Paylaş
Amaç ne Allah aşkına? Ekonomiyi hale yola koymak; devletin geliri ile gideri arasında bir denge kurup, kamu açıklarının, sistemin üstündeki enflasyon baskısına son vermek değil mi? Bunun için düşünülen tedbirlerin başında, vergi gelirlerini artırmak var. Demek ki, vergi gelirlerini artırmak bizatihi bir ‘‘amaç’’ değil. Enflasyona engel olmak için düşünülen bir ‘‘araç’’. Bu aracı devreye sokarken, enflasyonu azdıracak bir başka olaya sebep olmamak şart. Çünkü bu takdirde araç, amacı aşmış olur. Daha da önemlisi, aracın bizatihi kendi hedefi dahi tahakkuk etmeyebilir. Yani, vergi gelirlerini artırmak için alınan tedbirler ‘‘vergi gelirlerini artıramaz’’. Pek tabii, bu yolla sağlanacak kamu finansman dengesi de kurulamamış olur.
***
Bu dediklerimizi bir kenara kaydedip, ekonomide önemli bir ‘‘değişmeye’’ değinelim. 1980'lerden beri hemen hemen tüm dünyada uygulanmaya başlayan ‘‘kambiyo serbestisi’’ ulusal ekonomileri, ülke sınırları içine hapis edememek gibi oluşum ortaya çıkardı. Kambiyo serbestisi, kısaca parasal servetlerin hiçbir sınırlama olmadan dövize çevrilebilmesi ve ülke dışına gidip gelebilmesi, ulusal çerçevede alınan mali politika kararlarını, eğer uluslararası şartlar ve imkânlar dikkate alınmazsa, uygulanamaz hale getirdi. Mesela bugün Türkiye'de herkesin parasal varlıklarını dövize çevirme imkânı var. Eğer Türk Lirası mevduat, repo veya hazine bonosu ‘‘vergiden sonra getiri’’ bakımından, dövizin mesela DTH'nin altına düşerse, tasarruf sahiplerinin çoğunun, TL'den çıkıp, dolar veya marka yönelmesi pekâlâ mümkündür. Böyle bir hareket bir anda, dövize müthiş bir talep yaratır. Olay burada da durmayıp, dövizin yastık altına veya yurt dışına gitmesine de neden olabilir. Bu da döviz fiyatlarının fırlamasına sebep olur. Döviz fiyatlarında ani bir sıçrayış, enflasyonu bir anda patlatır. Üstelik devletin dış borç ödemelerini de TL. cinsinden yüksek rakamlara iter.

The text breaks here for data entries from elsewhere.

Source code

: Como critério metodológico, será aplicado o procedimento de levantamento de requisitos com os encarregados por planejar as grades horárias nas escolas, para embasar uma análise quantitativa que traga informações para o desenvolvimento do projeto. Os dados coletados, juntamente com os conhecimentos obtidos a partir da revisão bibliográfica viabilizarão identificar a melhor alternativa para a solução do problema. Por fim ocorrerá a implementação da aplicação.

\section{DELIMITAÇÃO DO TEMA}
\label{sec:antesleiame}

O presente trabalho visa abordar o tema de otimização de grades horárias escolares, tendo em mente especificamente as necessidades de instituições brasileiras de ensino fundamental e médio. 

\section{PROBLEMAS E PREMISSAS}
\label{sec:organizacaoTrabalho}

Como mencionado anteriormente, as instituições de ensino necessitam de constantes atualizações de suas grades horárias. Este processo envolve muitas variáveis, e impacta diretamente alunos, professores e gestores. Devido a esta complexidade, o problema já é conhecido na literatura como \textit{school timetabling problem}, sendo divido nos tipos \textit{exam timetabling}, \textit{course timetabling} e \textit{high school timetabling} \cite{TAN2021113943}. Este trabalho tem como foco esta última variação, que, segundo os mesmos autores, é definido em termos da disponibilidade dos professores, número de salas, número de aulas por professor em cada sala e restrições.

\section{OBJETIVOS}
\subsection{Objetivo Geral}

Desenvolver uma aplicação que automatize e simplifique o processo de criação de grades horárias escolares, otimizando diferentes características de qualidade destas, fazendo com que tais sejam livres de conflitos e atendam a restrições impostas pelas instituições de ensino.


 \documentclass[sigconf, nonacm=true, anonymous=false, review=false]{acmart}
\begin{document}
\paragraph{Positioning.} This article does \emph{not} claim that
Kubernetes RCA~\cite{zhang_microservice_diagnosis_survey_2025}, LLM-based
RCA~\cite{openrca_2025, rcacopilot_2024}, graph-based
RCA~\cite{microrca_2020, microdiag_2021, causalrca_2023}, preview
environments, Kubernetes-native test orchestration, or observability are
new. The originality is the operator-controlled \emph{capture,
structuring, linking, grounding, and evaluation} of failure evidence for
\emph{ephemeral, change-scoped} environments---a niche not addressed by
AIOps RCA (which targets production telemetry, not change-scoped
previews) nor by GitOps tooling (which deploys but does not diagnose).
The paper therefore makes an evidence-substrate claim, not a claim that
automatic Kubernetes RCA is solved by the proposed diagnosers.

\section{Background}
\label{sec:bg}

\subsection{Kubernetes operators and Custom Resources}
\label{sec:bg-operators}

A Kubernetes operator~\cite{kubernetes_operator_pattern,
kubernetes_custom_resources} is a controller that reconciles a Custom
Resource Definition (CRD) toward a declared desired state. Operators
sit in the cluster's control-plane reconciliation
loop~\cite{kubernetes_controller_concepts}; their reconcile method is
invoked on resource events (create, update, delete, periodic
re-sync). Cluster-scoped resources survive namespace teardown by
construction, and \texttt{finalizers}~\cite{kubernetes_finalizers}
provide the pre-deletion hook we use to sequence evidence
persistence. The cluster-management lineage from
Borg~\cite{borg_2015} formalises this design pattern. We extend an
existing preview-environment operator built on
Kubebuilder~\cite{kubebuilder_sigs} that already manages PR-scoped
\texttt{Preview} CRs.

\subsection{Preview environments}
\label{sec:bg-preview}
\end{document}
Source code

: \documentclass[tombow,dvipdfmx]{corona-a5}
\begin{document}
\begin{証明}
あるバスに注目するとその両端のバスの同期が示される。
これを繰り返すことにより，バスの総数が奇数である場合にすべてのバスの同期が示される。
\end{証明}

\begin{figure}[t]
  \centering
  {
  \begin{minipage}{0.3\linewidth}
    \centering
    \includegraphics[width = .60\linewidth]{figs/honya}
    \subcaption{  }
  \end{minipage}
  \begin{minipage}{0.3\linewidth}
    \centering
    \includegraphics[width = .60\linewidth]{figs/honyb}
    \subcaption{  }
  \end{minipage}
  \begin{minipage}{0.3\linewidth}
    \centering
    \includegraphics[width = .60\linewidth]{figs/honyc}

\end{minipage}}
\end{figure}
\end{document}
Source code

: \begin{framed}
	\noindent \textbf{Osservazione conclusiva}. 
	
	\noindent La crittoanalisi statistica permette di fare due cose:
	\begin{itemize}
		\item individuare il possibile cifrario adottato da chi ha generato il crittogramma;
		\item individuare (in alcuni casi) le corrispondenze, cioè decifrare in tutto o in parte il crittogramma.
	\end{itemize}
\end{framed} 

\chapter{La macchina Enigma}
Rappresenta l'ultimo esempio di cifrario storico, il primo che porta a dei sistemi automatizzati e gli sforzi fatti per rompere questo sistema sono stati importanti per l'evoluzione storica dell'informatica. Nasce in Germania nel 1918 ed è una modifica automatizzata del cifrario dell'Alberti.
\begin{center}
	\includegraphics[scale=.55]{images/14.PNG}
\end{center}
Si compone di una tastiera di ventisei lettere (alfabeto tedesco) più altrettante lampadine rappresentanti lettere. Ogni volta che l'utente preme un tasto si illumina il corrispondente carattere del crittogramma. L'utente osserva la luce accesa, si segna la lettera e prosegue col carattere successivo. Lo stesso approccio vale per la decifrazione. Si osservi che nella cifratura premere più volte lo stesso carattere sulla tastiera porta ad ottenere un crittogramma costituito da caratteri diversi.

Bu da kamu açıklarını, hesaplananın çok üstüne çıkartır. Ani bir döviz fiyat artışının, reel ekonomi üzerine yaratacağı tahribata ve devletin dövize endeksli yatırım harcamalarında (mesela Karadeniz otoyolu) ortaya çıkacak maliyet artışlarına hiç değinmedim. Sadece, finansal sektörde oluşabilecek şiddetli bir dalgalanmanın, enflasyonla mücadeleye nasıl darbe vuracağından söz ettim. Bu dalganın reel ekonomide yaratacağı ‘‘daralma’’nın, vergi gelirlerini de azaltması kaçınılmazdır.
***
Şimdi şu soruyu sormanın tam zamanıdır. Peki, vergi reformu yapılmasın mı? Menkul sermaye iradları vergilendirilmesin mi? Peki, tabii evet. Bu yapılmalıdır. Bunun da en kestirme yöntemi gelirin kaynağında bir ‘‘kesinti’’ (stopaj) yapıp işi halletmektir. Stopajla yetinmenin, yüksek kazançlardan yüksek oranda vergi alınması ilkesine uymadığı söylenebilir. Ancak bu sakınca, beyan esasına dayalı bir vergilendirmenin yaratacağı sakıncalardan daha ‘‘ehven-i şer’’dir.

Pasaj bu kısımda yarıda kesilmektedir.